WHAT THE EXERCISE ASKS:
Using the material below, copy every line where "modality" appears.

THE RECORDS:

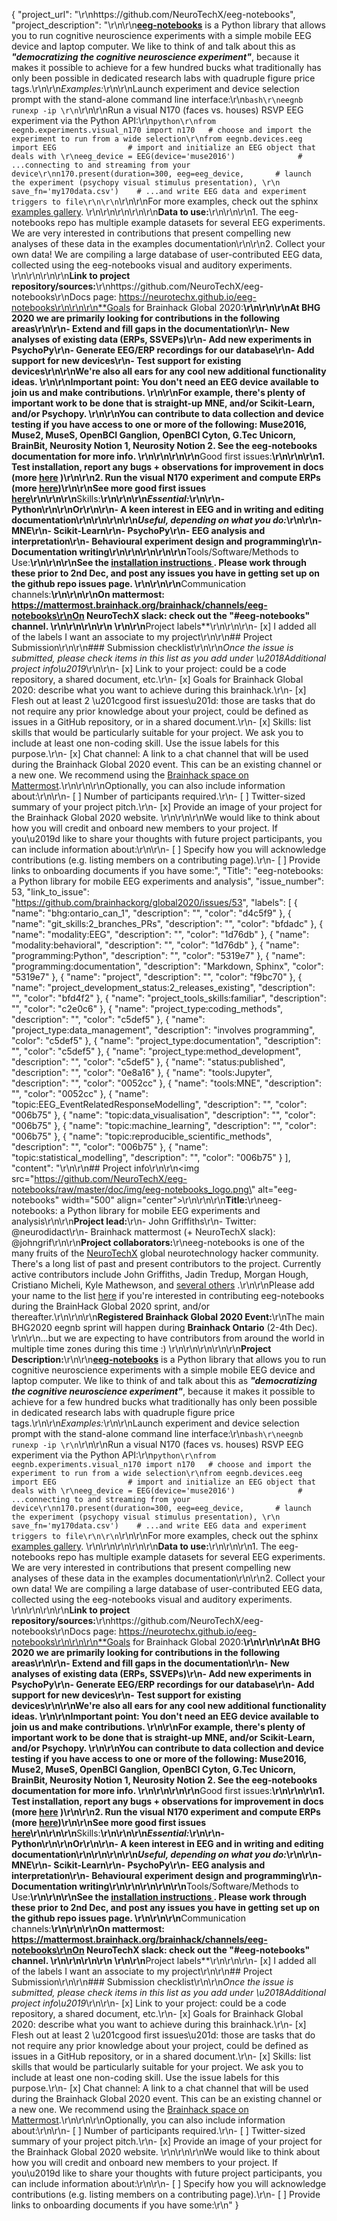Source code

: {
  "project_url": "\r\nhttps://github.com/NeuroTechX/eeg-notebooks",
  "project_description": "\r\n\r\n[**eeg-notebooks**](https://github.com/NeuroTechX/eeg-notebooks) is a Python library that allows you to run cognitive neuroscience experiments with a simple mobile EEG device and laptop computer. We like to think of and talk about this as ***\"democratizing the cognitive neuroscience experiment\"***, because it makes it possible to achieve for a few hundred bucks what traditionally has only been possible in dedicated research labs with quadruple figure price tags.\r\n\r\n*Examples:*\r\n\r\nLaunch experiment and device selection prompt with the stand-alone command line interface:\r\n```bash\r\neegnb runexp -ip \r\n```\r\n\r\nRun a visual N170 (faces vs. houses) RSVP EEG experiment via the Python API:\r\n```python\r\nfrom eegnb.experiments.visual_n170 import n170   # choose and import the experiment to run from a wide selection\r\nfrom eegnb.devices.eeg import EEG                # import and initialize an EEG object that deals with \r\neeg_device = EEG(device='muse2016')              # ...connecting to and streaming from your device\r\nn170.present(duration=300, eeg=eeg_device,       # launch the experiment (psychopy visual stimulus presentation), \r\n                     save_fn='my170data.csv')    # ...and write EEG data and experiment triggers to file\r\n\r\n```\r\n\r\nFor more examples, check out the sphinx [examples gallery](https://neurotechx.github.io/eeg-notebooks/experiments/all_examples.html). \r\n\r\n\r\n\r\n\r\n**Data to use:**\r\n<!-- If your project uses data, add a short description of the data and a link to its source. -->\r\n\r\n1. The eeg-notebooks repo has multiple example datasets for several EEG experiments. We are very interested in contributions that present compelling new analyses of these data in the examples documentation\r\n\r\n2. Collect your own data! We are compiling a large database of user-contributed EEG data, collected using the eeg-notebooks visual and auditory experiments. \r\n\r\n\r\n\r\n**Link to project repository/sources:**\r\nhttps://github.com/NeuroTechX/eeg-notebooks\r\nDocs page: https://neurotechx.github.io/eeg-notebooks\r\n\r\n\r\n**Goals for Brainhack Global 2020:**\r\n<!-- Add a list of milestones or deliverables that you expect to achieve during the event. Try to provide goals of varying complexity for contributors with different sets of skills. -->\r\n\r\nAt BHG 2020 we are primarily looking for contributions in the following areas\r\n\r\n- Extend and fill gaps in the documentation\r\n- New analyses of existing data (ERPs, SSVEPs)\r\n- Add new experiments in PsychoPy\r\n- Generate EEG/ERP recordings for our database\r\n- Add support for new devices\r\n- Test support for existing devices\r\n\r\nWe're also all ears for any cool new additional functionality ideas. \r\n\r\nImportant point: **You don't need an EEG device available to join us and make contributions**. \r\n\r\nFor example, there's plenty of important work to be done that is straight-up MNE, and/or Scikit-Learn, and/or Psychopy. \r\n\r\nYou can contribute to data collection and device testing if you have access to one or more of the following: Muse2016,  Muse2, MuseS, OpenBCI Ganglion, OpenBCI Cyton, G.Tec Unicorn, BrainBit, Neurosity Notion 1, Neurosity Notion 2. See the eeg-notebooks documentation for more info. \r\n\r\n\r\n\r\n**Good first issues:**\r\n<!-- Add a list of tasks to help new contributors find easy gateways into open source projects. -->\r\n\r\n1. Test installation, report any bugs + observations for improvement in docs (more [here](https://github.com/NeuroTechX/eeg-notebooks/issues/27) )\r\n\r\n2. Run the visual N170 experiment and compute ERPs (more [here](https://github.com/NeuroTechX/eeg-notebooks/issues/28))\r\n\r\nSee more good first issues [here](https://github.com/NeuroTechX/eeg-notebooks/labels/good%20first%20issue)\r\n\r\n\r\n**Skills:**\r\n<!-- Add a list of skills needed to contribute to this project. Try to think of both coding and non-coding skills. You can provide predefined skill levels, but it\u2019s better if you give concrete examples of the type of task contributors will be facing. Please make sure you create equal opportunities to accommodate the newcomers in your project to learn from each other and share the experiences. -->\r\n\r\n*Essential:*\r\n\r\n- Python\r\n\r\nOr\r\n\r\n- A keen interest in EEG and in writing and editing documentation\r\n\r\n\r\n\r\n*Useful, depending on what you do:*\r\n\r\n- MNE\r\n- Scikit-Learn\r\n- PsychoPy\r\n- EEG analysis and interpretation\r\n- Behavioural experiment design and programming\r\n- Documentation writing\r\n\r\n\r\n\r\n\r\n**Tools/Software/Methods to Use:**\r\n<!-- Add a list of tools/software/methods that are advised to be installed/reviewed ahead of the event to gain a bit of time with the installation of the software, preparation of the environments or describing the methods that will be needed to contribute to this project. Try to think of both coding and non-coding details regarding such to be listed. -->\r\n\r\nSee the [installation instructions ](https://neurotechx.github.io/eeg-notebooks/getting_started/installation.html). Please work through these prior to 2nd Dec, and post any issues you have in getting set up on the github repo issues page. \r\n\r\n\r\n**Communication channels:**\r\n<!-- Add links to chat channels in Slack or Mattermost -->\r\n\r\nOn mattermost: https://mattermost.brainhack.org/brainhack/channels/eeg-notebooks\r\nOn NeuroTechX slack: check out the \"#eeg-notebooks\" channel. \r\n\r\n\r\n\r\n<!-- [ ] Video channel: Please write here the communication channel (Zoom, Jitsi, Twitch, or any other platform) you will be using to work collaboratively however please keep them as commented to avoid any public sharing. Once you set up your project Mattermost communication channel, make sure you write the link of the video channel at the header of the Mattermost channel for your attendees to know --> \r\n\r\n**Project labels**\r\n<!-- Please prepend a hashtag (#) to all of the labels that fit your project, then tick the box below to state you did so (either by adding an 'x' between square brackets or by ticking it after submission). Please make sure that you stick by the labels listed for each topic below, rather than adding any new one, for further actions to work properly on the issue labels.\r\n\r\nE.g. my project is about the modulatory effect of salmon mousse on British supper survival\r\nIn the following list:\r\n```\r\nmeal:\r\nbrunch, supper\r\ntype:\r\nmousse, salmon, squid\r\n```\r\nI'm going to hashtag all of the labels I need my project to be indexed in:\r\n```\r\nmeal:\r\nbrunch, #supper\r\ntype:\r\n#mousse, #salmon, squid\r\n```\r\n\r\nNow the real list (please indicate all of the labels you'd like to add to your project):\r\n\r\n- Type of project:\r\n#coding_methods, #data_management, #documentation, #method_development,\r\npipeline_development, tutorial_recording, #visualization\r\n\r\n- Project development status:\r\n0_concept_no_content, 1_basic structure, #2_releases_existing\r\n\r\n- Topic of the projet:\r\nBayesian_approaches, causality, connectome, #data_visualisation, deep_learning,\r\ndiffusion, diversity_inclusivity_equality, #EEG_EventRelatedResponseModelling,\r\nEEG_source_modelling, Granger_causality, hypothesis_testing, ICA, information_theory,\r\n#machine_learning, MR_methodologies, neural_decoding, neural_encoding, neural_networks,\r\nPCA, physiology, reinforcement_learning, #reproducible_scientific_methods, single_neuron_models,\r\n#statistical_modelling, systems_neuroscience, tractography\r\n\r\n- Tools used in the project:\r\nAFNI, ANTs, BIDS, Brainstorm, CPAC, Datalad, DIPY, FieldTrip, fMRIPrep, Freesurfer,\r\nFSL, #Jupyter, #MNE, MRtrix, Nipype, NWB, SPM\r\n\r\n- Tools skill level required to enter the project (more than one possible):\r\ncomfortable, expert, #familiar, no_skills_required\r\n\r\n- Programming language used in the project:\r\nno_programming_involved, C++, containerization, documentation, Java, Julia, Matlab,\r\n#Python, R, shell_scripting, Unix_command_line, Web, workflows\r\n\r\n- Modalities involved in the project (if any):\r\n#behavioral, DWI, ECG, ECOG, #EEG, eye_tracking, fMRI, fNIRS, MEG, MRI, PET, TDCS, TMS\r\n\r\n- Git skills required to enter the project (more than one possible):\r\n0_no_git_skills, 1_commit_push, #2_branches_PRs, 3_continuous_integration\r\n-->\r\n\r\n- [x] I added all of the labels I want an associate to my project\r\n\r\n## Project Submission\r\n\r\n### Submission checklist\r\n\r\n*Once the issue is submitted, please check items in this list as you add under \u2018Additional project info\u2019*\r\n\r\n- [x] Link to your project: could be a code repository, a shared document, etc.\r\n- [x] Goals for Brainhack Global 2020: describe what you want to achieve during this brainhack.\r\n- [x] Flesh out at least 2 \u201cgood first issues\u201d: those are tasks that do not require any prior knowledge about your project, could be defined as issues in a GitHub repository, or in a shared document.\r\n- [x] Skills: list skills that would be particularly suitable for your project. We ask you to include at least one non-coding skill. Use the issue labels for this purpose.\r\n- [x] Chat channel: A link to a chat channel that will be used during the Brainhack Global 2020 event. This can be an existing channel or a new one. We recommend using the [Brainhack space on Mattermost](https://mattermost.brainhack.org/).\r\n<!-- [ ] Video channel: A link to a video channel that will be used during the Brainhack Global 2020 Brainhack. This can be an existing channel or a new one. For instance a [Jitsi meet room](https://meet.jit.si/). **Please, do not make the video channel public in here**: post a message in your chat channel and pin it so that it remains private, you do not get undesired content, and contributors can still have access to it..-->\r\n\r\nOptionally, you can also include information about:\r\n\r\n- [ ] Number of participants required.\r\n- [ ] Twitter-sized summary of your project pitch.\r\n- [x] Provide an image of your project for the Brainhack Global 2020 website. \r\n<!-- You can put an image anywhere in this issue and it will be used to build your project page on the website. -->\r\n\r\nWe would like to think about how you will credit and onboard new members to your project. If you\u2019d like to share your thoughts with future project participants, you can include information about:\r\n\r\n- [ ] Specify how you will acknowledge contributions (e.g. listing members on a contributing page).\r\n- [ ] Provide links to onboarding documents if you have some:",
  "Title": "eeg-notebooks: a Python library for mobile EEG experiments and analysis",
  "issue_number": 53,
  "link_to_issue": "https://github.com/brainhackorg/global2020/issues/53",
  "labels": [
    {
      "name": "bhg:ontario_can_1",
      "description": "",
      "color": "d4c5f9"
    },
    {
      "name": "git_skills:2_branches_PRs",
      "description": "",
      "color": "bfdadc"
    },
    {
      "name": "modality:EEG",
      "description": "",
      "color": "1d76db"
    },
    {
      "name": "modality:behavioral",
      "description": "",
      "color": "1d76db"
    },
    {
      "name": "programming:Python",
      "description": "",
      "color": "5319e7"
    },
    {
      "name": "programming:documentation",
      "description": "Markdown, Sphinx",
      "color": "5319e7"
    },
    {
      "name": "project",
      "description": "",
      "color": "f9bc70"
    },
    {
      "name": "project_development_status:2_releases_existing",
      "description": "",
      "color": "bfd4f2"
    },
    {
      "name": "project_tools_skills:familiar",
      "description": "",
      "color": "c2e0c6"
    },
    {
      "name": "project_type:coding_methods",
      "description": "",
      "color": "c5def5"
    },
    {
      "name": "project_type:data_management",
      "description": "involves programming",
      "color": "c5def5"
    },
    {
      "name": "project_type:documentation",
      "description": "",
      "color": "c5def5"
    },
    {
      "name": "project_type:method_development",
      "description": "",
      "color": "c5def5"
    },
    {
      "name": "status:published",
      "description": "",
      "color": "0e8a16"
    },
    {
      "name": "tools:Jupyter",
      "description": "",
      "color": "0052cc"
    },
    {
      "name": "tools:MNE",
      "description": "",
      "color": "0052cc"
    },
    {
      "name": "topic:EEG_EventRelatedResponseModelling",
      "description": "",
      "color": "006b75"
    },
    {
      "name": "topic:data_visualisation",
      "description": "",
      "color": "006b75"
    },
    {
      "name": "topic:machine_learning",
      "description": "",
      "color": "006b75"
    },
    {
      "name": "topic:reproducible_scientific_methods",
      "description": "",
      "color": "006b75"
    },
    {
      "name": "topic:statistical_modelling",
      "description": "",
      "color": "006b75"
    }
  ],
  "content": "<!-- Guidelines\r\n\r\nWe are very excited to meet you at Brainhack Global 2020 \ud83c\udf89. To submit a project, you need to be an attendee to one of the Brainhack Global 2020 events listed on the [Brainhack Global 2020 webpage](https://brainhack.org/global2020/events/). Please, register for the event that is most suitable to your location, time zone, interest, and/or project prior to submitting one. Thank you!\r\n\r\nWe have prepared a checklist to help with your project submission. Here is how to proceed:\r\n\r\nBefore filling in any part please check items in the checklist below as you go through them.\r\nOnce you are done (at least all 'required' items must be provided), please delete the \"Guidelines\" section, submit your issue and add a comment saying 'Hi @Brainhack-Global/project-monitors: my project is ready!'\r\nThank you!\r\n\r\nAfter the issue is submitted, we will assign a 'project monitor' from the event location that you are registered with to review your submission. Once the submission is approved by the 'project monitor', they will add the label 'Project is ready' and it will appear on [Brainhack Global 2020 Projects](https://brainhack.org/global2020/projects) page with a separate project dedicated webpage. \r\n\r\nNote that you can always update your issue which will also change your page on the website accordingly.\r\n\r\nIf at any time you need help from us or anything is unclear, please add a comment and ping your project monitor. Our team is here to help! -->\r\n\r\n## Project info\r\n\r\n<img src=\"https://github.com/NeuroTechX/eeg-notebooks/raw/master/doc/img/eeg-notebooks_logo.png\" alt=\"eeg-notebooks\" width=\"500\" align=\"center\">\r\n\r\n\r\n**Title:**\r\neeg-notebooks: a Python library for mobile EEG experiments and analysis\r\n\r\n**Project lead:**\r\n- John Griffiths\r\n- Twitter: @neurodidact\r\n- Brainhack mattermost (+ NeuroTechX slack): @johngrif\r\n\r\n**Project collaborators:**\r\neeg-notebooks is one of the many fruits of the [NeuroTechX](https://neurotechx.com/) global neurotechnology hacker community. There's a long list of past and present contributors to the project. Currently active contributors include John Griffiths, Jadin Tredup, Morgan Hough, Cristiano Micheli, Kyle Mathewson, and [several others](https://github.com/neurotechx/eeg-notebooks#acknowledgments) .\r\n\r\nPlease add your name to the list [here](https://docs.google.com/spreadsheets/d/1br0BTCPszGFp1OB91WV6989hyu3-dskOoUvXO6wCGAs/edit?usp=sharing) if you're interested in contributing eeg-notebooks during the BrainHack Global 2020 sprint, and/or thereafter.\r\n\r\n\r\n**Registered Brainhack Global 2020 Event:**\r\nThe main BHG2020 eegnb sprint will happen during **Brainhack Ontario** (2-4th Dec). \r\n\r\n...but we are expecting to have contributors from around the world in multiple time zones during this time :)  \r\n\r\n\r\n\r\n\r\n**Project Description:**\r\n\r\n[**eeg-notebooks**](https://github.com/NeuroTechX/eeg-notebooks) is a Python library that allows you to run cognitive neuroscience experiments with a simple mobile EEG device and laptop computer. We like to think of and talk about this as ***\"democratizing the cognitive neuroscience experiment\"***, because it makes it possible to achieve for a few hundred bucks what traditionally has only been possible in dedicated research labs with quadruple figure price tags.\r\n\r\n*Examples:*\r\n\r\nLaunch experiment and device selection prompt with the stand-alone command line interface:\r\n```bash\r\neegnb runexp -ip \r\n```\r\n\r\nRun a visual N170 (faces vs. houses) RSVP EEG experiment via the Python API:\r\n```python\r\nfrom eegnb.experiments.visual_n170 import n170   # choose and import the experiment to run from a wide selection\r\nfrom eegnb.devices.eeg import EEG                # import and initialize an EEG object that deals with \r\neeg_device = EEG(device='muse2016')              # ...connecting to and streaming from your device\r\nn170.present(duration=300, eeg=eeg_device,       # launch the experiment (psychopy visual stimulus presentation), \r\n                     save_fn='my170data.csv')    # ...and write EEG data and experiment triggers to file\r\n\r\n```\r\n\r\nFor more examples, check out the sphinx [examples gallery](https://neurotechx.github.io/eeg-notebooks/experiments/all_examples.html). \r\n\r\n\r\n\r\n\r\n**Data to use:**\r\n<!-- If your project uses data, add a short description of the data and a link to its source. -->\r\n\r\n1. The eeg-notebooks repo has multiple example datasets for several EEG experiments. We are very interested in contributions that present compelling new analyses of these data in the examples documentation\r\n\r\n2. Collect your own data! We are compiling a large database of user-contributed EEG data, collected using the eeg-notebooks visual and auditory experiments. \r\n\r\n\r\n\r\n**Link to project repository/sources:**\r\nhttps://github.com/NeuroTechX/eeg-notebooks\r\nDocs page: https://neurotechx.github.io/eeg-notebooks\r\n\r\n\r\n**Goals for Brainhack Global 2020:**\r\n<!-- Add a list of milestones or deliverables that you expect to achieve during the event. Try to provide goals of varying complexity for contributors with different sets of skills. -->\r\n\r\nAt BHG 2020 we are primarily looking for contributions in the following areas\r\n\r\n- Extend and fill gaps in the documentation\r\n- New analyses of existing data (ERPs, SSVEPs)\r\n- Add new experiments in PsychoPy\r\n- Generate EEG/ERP recordings for our database\r\n- Add support for new devices\r\n- Test support for existing devices\r\n\r\nWe're also all ears for any cool new additional functionality ideas. \r\n\r\nImportant point: **You don't need an EEG device available to join us and make contributions**. \r\n\r\nFor example, there's plenty of important work to be done that is straight-up MNE, and/or Scikit-Learn, and/or Psychopy. \r\n\r\nYou can contribute to data collection and device testing if you have access to one or more of the following: Muse2016,  Muse2, MuseS, OpenBCI Ganglion, OpenBCI Cyton, G.Tec Unicorn, BrainBit, Neurosity Notion 1, Neurosity Notion 2. See the eeg-notebooks documentation for more info. \r\n\r\n\r\n\r\n**Good first issues:**\r\n<!-- Add a list of tasks to help new contributors find easy gateways into open source projects. -->\r\n\r\n1. Test installation, report any bugs + observations for improvement in docs (more [here](https://github.com/NeuroTechX/eeg-notebooks/issues/27) )\r\n\r\n2. Run the visual N170 experiment and compute ERPs (more [here](https://github.com/NeuroTechX/eeg-notebooks/issues/28))\r\n\r\nSee more good first issues [here](https://github.com/NeuroTechX/eeg-notebooks/labels/good%20first%20issue)\r\n\r\n\r\n**Skills:**\r\n<!-- Add a list of skills needed to contribute to this project. Try to think of both coding and non-coding skills. You can provide predefined skill levels, but it\u2019s better if you give concrete examples of the type of task contributors will be facing. Please make sure you create equal opportunities to accommodate the newcomers in your project to learn from each other and share the experiences. -->\r\n\r\n*Essential:*\r\n\r\n- Python\r\n\r\nOr\r\n\r\n- A keen interest in EEG and in writing and editing documentation\r\n\r\n\r\n\r\n*Useful, depending on what you do:*\r\n\r\n- MNE\r\n- Scikit-Learn\r\n- PsychoPy\r\n- EEG analysis and interpretation\r\n- Behavioural experiment design and programming\r\n- Documentation writing\r\n\r\n\r\n\r\n\r\n**Tools/Software/Methods to Use:**\r\n<!-- Add a list of tools/software/methods that are advised to be installed/reviewed ahead of the event to gain a bit of time with the installation of the software, preparation of the environments or describing the methods that will be needed to contribute to this project. Try to think of both coding and non-coding details regarding such to be listed. -->\r\n\r\nSee the [installation instructions ](https://neurotechx.github.io/eeg-notebooks/getting_started/installation.html). Please work through these prior to 2nd Dec, and post any issues you have in getting set up on the github repo issues page. \r\n\r\n\r\n**Communication channels:**\r\n<!-- Add links to chat channels in Slack or Mattermost -->\r\n\r\nOn mattermost: https://mattermost.brainhack.org/brainhack/channels/eeg-notebooks\r\nOn NeuroTechX slack: check out the \"#eeg-notebooks\" channel. \r\n\r\n\r\n\r\n<!-- [ ] Video channel: Please write here the communication channel (Zoom, Jitsi, Twitch, or any other platform) you will be using to work collaboratively however please keep them as commented to avoid any public sharing. Once you set up your project Mattermost communication channel, make sure you write the link of the video channel at the header of the Mattermost channel for your attendees to know --> \r\n\r\n**Project labels**\r\n<!-- Please prepend a hashtag (#) to all of the labels that fit your project, then tick the box below to state you did so (either by adding an 'x' between square brackets or by ticking it after submission). Please make sure that you stick by the labels listed for each topic below, rather than adding any new one, for further actions to work properly on the issue labels.\r\n\r\nE.g. my project is about the modulatory effect of salmon mousse on British supper survival\r\nIn the following list:\r\n```\r\nmeal:\r\nbrunch, supper\r\ntype:\r\nmousse, salmon, squid\r\n```\r\nI'm going to hashtag all of the labels I need my project to be indexed in:\r\n```\r\nmeal:\r\nbrunch, #supper\r\ntype:\r\n#mousse, #salmon, squid\r\n```\r\n\r\nNow the real list (please indicate all of the labels you'd like to add to your project):\r\n\r\n- Type of project:\r\n#coding_methods, #data_management, #documentation, #method_development,\r\npipeline_development, tutorial_recording, #visualization\r\n\r\n- Project development status:\r\n0_concept_no_content, 1_basic structure, #2_releases_existing\r\n\r\n- Topic of the projet:\r\nBayesian_approaches, causality, connectome, #data_visualisation, deep_learning,\r\ndiffusion, diversity_inclusivity_equality, #EEG_EventRelatedResponseModelling,\r\nEEG_source_modelling, Granger_causality, hypothesis_testing, ICA, information_theory,\r\n#machine_learning, MR_methodologies, neural_decoding, neural_encoding, neural_networks,\r\nPCA, physiology, reinforcement_learning, #reproducible_scientific_methods, single_neuron_models,\r\n#statistical_modelling, systems_neuroscience, tractography\r\n\r\n- Tools used in the project:\r\nAFNI, ANTs, BIDS, Brainstorm, CPAC, Datalad, DIPY, FieldTrip, fMRIPrep, Freesurfer,\r\nFSL, #Jupyter, #MNE, MRtrix, Nipype, NWB, SPM\r\n\r\n- Tools skill level required to enter the project (more than one possible):\r\ncomfortable, expert, #familiar, no_skills_required\r\n\r\n- Programming language used in the project:\r\nno_programming_involved, C++, containerization, documentation, Java, Julia, Matlab,\r\n#Python, R, shell_scripting, Unix_command_line, Web, workflows\r\n\r\n- Modalities involved in the project (if any):\r\n#behavioral, DWI, ECG, ECOG, #EEG, eye_tracking, fMRI, fNIRS, MEG, MRI, PET, TDCS, TMS\r\n\r\n- Git skills required to enter the project (more than one possible):\r\n0_no_git_skills, 1_commit_push, #2_branches_PRs, 3_continuous_integration\r\n-->\r\n\r\n- [x] I added all of the labels I want an associate to my project\r\n\r\n## Project Submission\r\n\r\n### Submission checklist\r\n\r\n*Once the issue is submitted, please check items in this list as you add under \u2018Additional project info\u2019*\r\n\r\n- [x] Link to your project: could be a code repository, a shared document, etc.\r\n- [x] Goals for Brainhack Global 2020: describe what you want to achieve during this brainhack.\r\n- [x] Flesh out at least 2 \u201cgood first issues\u201d: those are tasks that do not require any prior knowledge about your project, could be defined as issues in a GitHub repository, or in a shared document.\r\n- [x] Skills: list skills that would be particularly suitable for your project. We ask you to include at least one non-coding skill. Use the issue labels for this purpose.\r\n- [x] Chat channel: A link to a chat channel that will be used during the Brainhack Global 2020 event. This can be an existing channel or a new one. We recommend using the [Brainhack space on Mattermost](https://mattermost.brainhack.org/).\r\n<!-- [ ] Video channel: A link to a video channel that will be used during the Brainhack Global 2020 Brainhack. This can be an existing channel or a new one. For instance a [Jitsi meet room](https://meet.jit.si/). **Please, do not make the video channel public in here**: post a message in your chat channel and pin it so that it remains private, you do not get undesired content, and contributors can still have access to it..-->\r\n\r\nOptionally, you can also include information about:\r\n\r\n- [ ] Number of participants required.\r\n- [ ] Twitter-sized summary of your project pitch.\r\n- [x] Provide an image of your project for the Brainhack Global 2020 website. \r\n<!-- You can put an image anywhere in this issue and it will be used to build your project page on the website. -->\r\n\r\nWe would like to think about how you will credit and onboard new members to your project. If you\u2019d like to share your thoughts with future project participants, you can include information about:\r\n\r\n- [ ] Specify how you will acknowledge contributions (e.g. listing members on a contributing page).\r\n- [ ] Provide links to onboarding documents if you have some:\r\n"
}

SOLUTION FOR THIS PROBLEM:
      "name": "modality:EEG",
      "name": "modality:behavioral",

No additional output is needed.